Could there be a cookie that better captures the essence of my cookie philosophy than the classic peanut butter cookie? Nuts, simple ingredients, no rolling and cutting. I don't even need a food processor or stand mixer for this one.

It only really uses one bowl, too, which is obviously a huge plus for my non-dishwasher-having ass. A handmixer is helpful.

Other than that, you need a fork. Line the baking sheet with a Silpat or parchment paper and you don't even need to wash them.

It's kind of sad that I judge a cookie recipe's worth on how easy it is to clean up afterwards. The lazy baker, indeed.

But actually, these cookies are all that a cookie should be. Chewy, moist, peanuty, classic.
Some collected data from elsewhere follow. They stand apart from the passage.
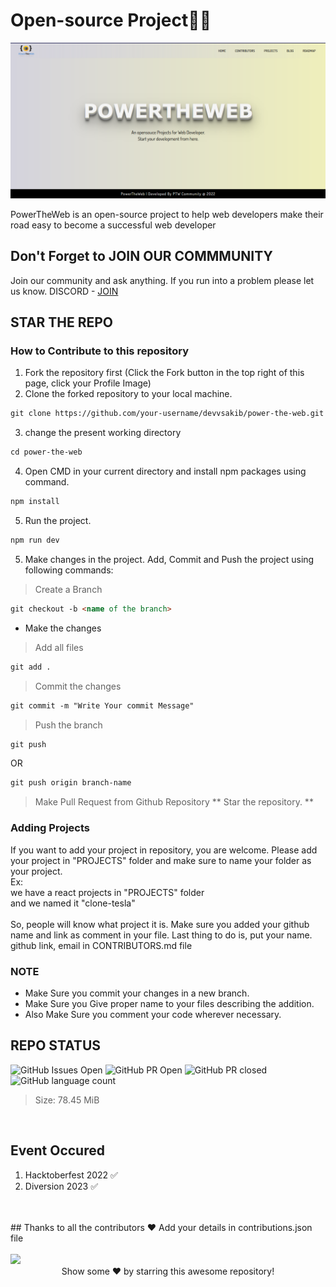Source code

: # Open-source Project💯✅

![PowerTheWeb Cover](public/assets/powertheweb-cover.png)

PowerTheWeb is an open-source project to help web developers make their road easy to become a successful web developer



## Don't Forget to JOIN OUR COMMMUNITY
Join our community and ask anything. If you run into a problem please let us know.
DISCORD - [JOIN](https://discord.gg/6XRTeHRxWV)

## STAR THE REPO
### How to Contribute to this repository

1. Fork the repository first (Click the Fork button in the top right of this page,
   click your Profile Image)
2. Clone the forked repository to your local machine.

```markdown
git clone https://github.com/your-username/devvsakib/power-the-web.git
```

3. change the present working directory

```markdown
cd power-the-web
```
4. Open CMD in your current directory and install npm packages using command.
```markdown
npm install
```
5. Run the project.
```markdown
npm run dev
```

5. Make changes in the project. Add, Commit and Push the project using following commands:

> Create a Branch
```markdown
git checkout -b <name of the branch>
```
- Make the changes

> Add all files 
```markdown
git add . 
```
> Commit the changes
```markdown
git commit -m "Write Your commit Message" 
```
> Push the branch
```markdown
git push 
```
OR
```markdown
git push origin branch-name
```
> Make Pull Request from Github Repository
** Star the repository. **

### Adding Projects
If you want to add your project in repository, you are welcome. Please add your project in "PROJECTS" folder and make sure to name your folder as your project.
<br>
Ex:
<br>
we have a react projects in "PROJECTS" folder
<br>
and we named it "clone-tesla"
<br><br>
So, people will know what project it is. Make sure you added your github name and link as comment in your file. Last thing to do is, put your name. github link, email in CONTRIBUTORS.md file

### NOTE

- Make Sure you commit your changes in a new branch.
- Make Sure you Give proper name to your files describing the addition.
- Also Make Sure you comment your code wherever necessary.


## REPO STATUS

![GitHub Issues Open](https://img.shields.io/github/issues/devvsakib/hacktoberfest-react-project?style=for-the-badge&color=green)
![GitHub PR Open](https://img.shields.io/github/issues-pr/devvsakib/hacktoberfest-react-project?style=for-the-badge&color=aqua)
![GitHub PR closed](https://img.shields.io/github/issues-pr-closed-raw/devvsakib/hacktoberfest-react-project?style=for-the-badge&color=blue)
![GitHub language count](https://img.shields.io/github/languages/count/devvsakib/hacktoberfest-react-project?style=for-the-badge&color=brightgreen)
> Size: 78.45 MiB
<br>

## Event Occured
1. Hacktoberfest 2022 ✅
2. Diversion 2023 ✅
<br>

<br>
<!--
<div align="center">
    <img width="150px" src="https://avatars.githubusercontent.com/u/88339569?v=4">
    <p><b><a href="https://github.com/devvsakib">DevvSakib</a></b><br> Maintainer</p>
</div>
-->
## Thanks to all the contributors ❤️
Add your details in contributions.json file
<br>
<br>
<a href = "https://github.com/devvsakib/hacktoberfest-react-project/graphs/contributors">
  <img src = "https://contrib.rocks/image?repo=devvsakib/hacktoberfest-react-project"/>
</a>
<div align="center">
Show some ❤️ by starring this awesome repository!
</div>
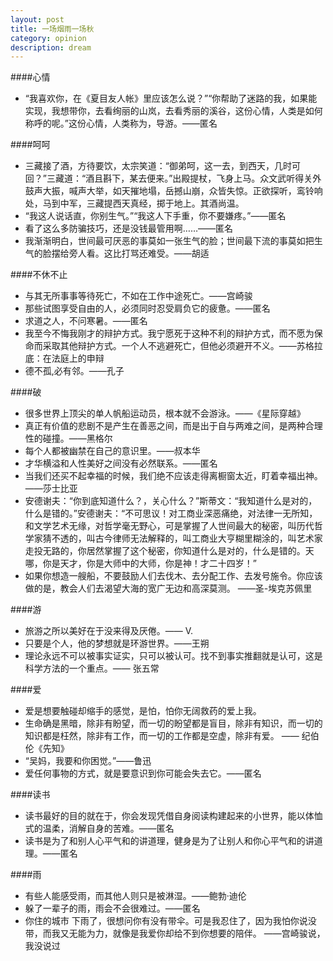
 ```yaml
---
layout: post
title: 一场烟雨一场秋
category: opinion
description: dream
---
```



####心情
* “我喜欢你，在《夏目友人帐》里应该怎么说？”“你帮助了迷路的我，如果能实现，我想带你，去看绚丽的山岚，去看秀丽的溪谷，这份心情，人类是如何称呼的呢。”这份心情，人类称为，导游。——匿名

####呵呵 
* 三藏接了酒，方待要饮，太宗笑道：“御弟呵，这一去，到西天，几时可回？”三藏道：“酒且斟下，某去便来。”出殿提杖，飞身上马。众文武听得关外鼓声大振，喊声大举，如天摧地塌，岳撼山崩，众皆失惊。正欲探听，鸾铃响处，马到中军，三藏提西天真经，掷于地上。其酒尚温。
* “我这人说话直，你别生气。”“我这人下手重，你不要嫌疼。”——匿名
* 看了这么多防骗技巧，还是没钱最管用啊……——匿名
* 我渐渐明白，世间最可厌恶的事莫如一张生气的脸；世间最下流的事莫如把生气的脸摆给旁人看。这比打骂还难受。——胡适

####不休不止
* 与其无所事事等待死亡，不如在工作中途死亡。——宫崎骏
* 那些试图享受自由的人，必须同时忍受肩负它的疲惫。——匿名
* 求道之人，不问寒暑。——匿名
* 我至今不悔我刚才的辩护方式。我宁愿死于这种不利的辩护方式，而不愿为保命而采取其他辩护方式。一个人不逃避死亡，但他必须避开不义。——苏格拉底：在法庭上的申辩
* 德不孤,必有邻。——孔子

####破
* 很多世界上顶尖的单人帆船运动员，根本就不会游泳。——《星际穿越》
* 真正有价值的悲剧不是产生在善恶之间，而是出于自与两难之间，是两种合理性的碰撞。——黑格尔
* 每个人都被幽禁在自己的意识里。——叔本华
* 才华横溢和人性美好之间没有必然联系。——匿名
* 当我们还买不起幸福的时候，我们绝不应该走得离橱窗太近，盯着幸福出神。 ——莎士比亚
* 安德谢夫：“你到底知道什么？，关心什么？”斯蒂文：“我知道什么是对的，什么是错的。”安德谢夫：“不可思议！对工商业深恶痛绝，对法律一无所知，和文学艺术无缘，对哲学毫无野心，可是掌握了人世间最大的秘密，叫历代哲学家猜不透的，叫古今律师无法解释的，叫工商业大亨糊里糊涂的，叫艺术家走投无路的，你居然掌握了这个秘密，你知道什么是对的，什么是错的。天哪，你是天才，你是大师中的大师，你是神！才二十四岁！”
* 如果你想造一艘船，不要鼓励人们去伐木、去分配工作、去发号施令。你应该做的是，教会人们去渴望大海的宽广无边和高深莫测。 ——圣-埃克苏佩里

####游
* 旅游之所以美好在于没来得及厌倦。—— V.
* 只要是个人，他的梦想就是环游世界。——王朔
* 理论永远不可以被事实证实，只可以被认可。找不到事实推翻就是认可，这是科学方法的一个重点。—— 张五常

####爱
* 爱是想要触碰却缩手的感觉，是怕，怕你无阔救药的爱上我。
* 生命确是黑暗，除非有盼望，而一切的盼望都是盲目，除非有知识，而一切的知识都是枉然，除非有工作，而一切的工作都是空虚，除非有爱。 —— 纪伯伦《先知》
* “吴妈，我要和你困觉。”——鲁迅
* 爱任何事物的方式，就是要意识到你可能会失去它。——匿名

####读书
* 读书最好的目的就在于，你会发现凭借自身阅读构建起来的小世界，能以体恤式的温柔，消解自身的苦难。——匿名
* 读书是为了和别人心平气和的讲道理，健身是为了让别人和你心平气和的讲道理。——匿名
 
####雨
* 有些人能感受雨，而其他人则只是被淋湿。——鲍勃·迪伦
* 躲了一辈子的雨，雨会不会很难过。——匿名
* 你住的城市 下雨了，很想问你有没有带伞。可是我忍住了，因为我怕你说没带，而我又无能为力，就像是我爱你却给不到你想要的陪伴。 ——宫崎骏说，我没说过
Recipe after the jump:

1 cup peanut butter
1/2 cup butter, softened
1/3 cup white sugar (if using natural unsweetened peanut butter, increase to 2/3 cup)
1/2 cup packed brown sugar
1 egg
3 tablespoons milk
1 teaspoon vanilla extract
1 1/2 cups all-purpose flour
3/4 teaspoon baking powder
1/4 teaspoon salt

Preheat oven to 375 degrees F. In a large bowl, cream together the peanut butter, butter, white sugar, and brown sugar until well blended. Beat in the egg, milk, and vanilla one at a time. Combine the flour, baking powder, and salt; stir into creamed mixture. Roll tablespoonfuls of dough into balls. Place cookies 2 inches apart onto ungreased cookie sheets. Press each ball once with fork tines. Bake for 8 to 10 minutes in the preheated oven, or until edges are lightly browned.